(TASK ITEM): Your output should match the listing below word for word, without any images.

++++ THE RECORDS

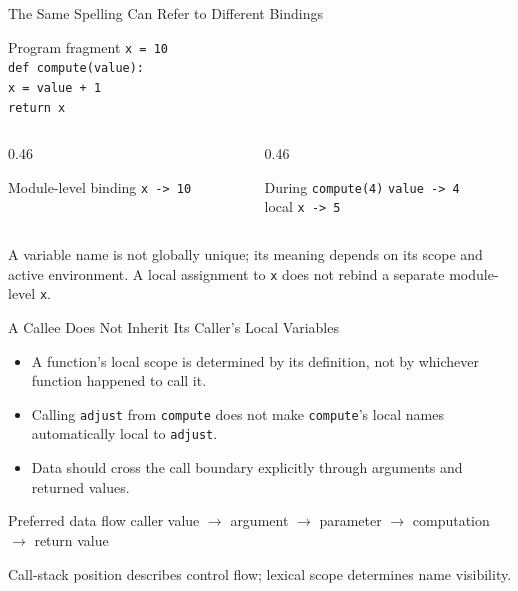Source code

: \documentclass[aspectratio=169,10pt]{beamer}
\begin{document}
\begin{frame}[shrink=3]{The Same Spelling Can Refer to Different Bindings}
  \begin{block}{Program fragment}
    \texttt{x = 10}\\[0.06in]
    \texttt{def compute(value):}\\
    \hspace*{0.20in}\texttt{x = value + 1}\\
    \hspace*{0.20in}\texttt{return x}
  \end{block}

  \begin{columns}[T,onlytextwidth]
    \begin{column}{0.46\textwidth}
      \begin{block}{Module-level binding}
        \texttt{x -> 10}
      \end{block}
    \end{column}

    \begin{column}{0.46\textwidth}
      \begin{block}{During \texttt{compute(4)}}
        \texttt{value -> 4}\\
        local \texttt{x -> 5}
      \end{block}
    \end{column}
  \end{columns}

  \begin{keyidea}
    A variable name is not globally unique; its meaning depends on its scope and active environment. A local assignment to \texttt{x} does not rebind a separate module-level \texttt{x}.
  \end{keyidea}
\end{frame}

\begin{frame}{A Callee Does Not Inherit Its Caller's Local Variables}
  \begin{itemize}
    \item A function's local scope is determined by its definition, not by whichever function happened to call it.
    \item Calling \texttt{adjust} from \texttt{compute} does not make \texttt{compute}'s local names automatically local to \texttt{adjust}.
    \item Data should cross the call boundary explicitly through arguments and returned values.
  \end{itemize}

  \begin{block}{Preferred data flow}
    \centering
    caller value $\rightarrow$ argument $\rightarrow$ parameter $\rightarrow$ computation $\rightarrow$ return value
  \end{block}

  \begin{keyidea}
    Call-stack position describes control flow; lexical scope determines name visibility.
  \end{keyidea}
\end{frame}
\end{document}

++++++++

(SOLUTION BELOW):
Source code

: \documentclass[aspectratio=169,10pt]{beamer}
\begin{document}
\begin{frame}[shrink=3]{The Same Spelling Can Refer to Different Bindings}
  \begin{block}{Program fragment}
    \texttt{x = 10}\\[0.06in]
    \texttt{def compute(value):}\\
    \hspace*{0.20in}\texttt{x = value + 1}\\
    \hspace*{0.20in}\texttt{return x}
  \end{block}

  \begin{columns}[T,onlytextwidth]
    \begin{column}{0.46\textwidth}
      \begin{block}{Module-level binding}
        \texttt{x -> 10}
      \end{block}
    \end{column}

    \begin{column}{0.46\textwidth}
      \begin{block}{During \texttt{compute(4)}}
        \texttt{value -> 4}\\
        local \texttt{x -> 5}
      \end{block}
    \end{column}
  \end{columns}

  \begin{keyidea}
    A variable name is not globally unique; its meaning depends on its scope and active environment. A local assignment to \texttt{x} does not rebind a separate module-level \texttt{x}.
  \end{keyidea}
\end{frame}

\begin{frame}{A Callee Does Not Inherit Its Caller's Local Variables}
  \begin{itemize}
    \item A function's local scope is determined by its definition, not by whichever function happened to call it.
    \item Calling \texttt{adjust} from \texttt{compute} does not make \texttt{compute}'s local names automatically local to \texttt{adjust}.
    \item Data should cross the call boundary explicitly through arguments and returned values.
  \end{itemize}

  \begin{block}{Preferred data flow}
    \centering
    caller value $\rightarrow$ argument $\rightarrow$ parameter $\rightarrow$ computation $\rightarrow$ return value
  \end{block}

  \begin{keyidea}
    Call-stack position describes control flow; lexical scope determines name visibility.
  \end{keyidea}
\end{frame}
\end{document}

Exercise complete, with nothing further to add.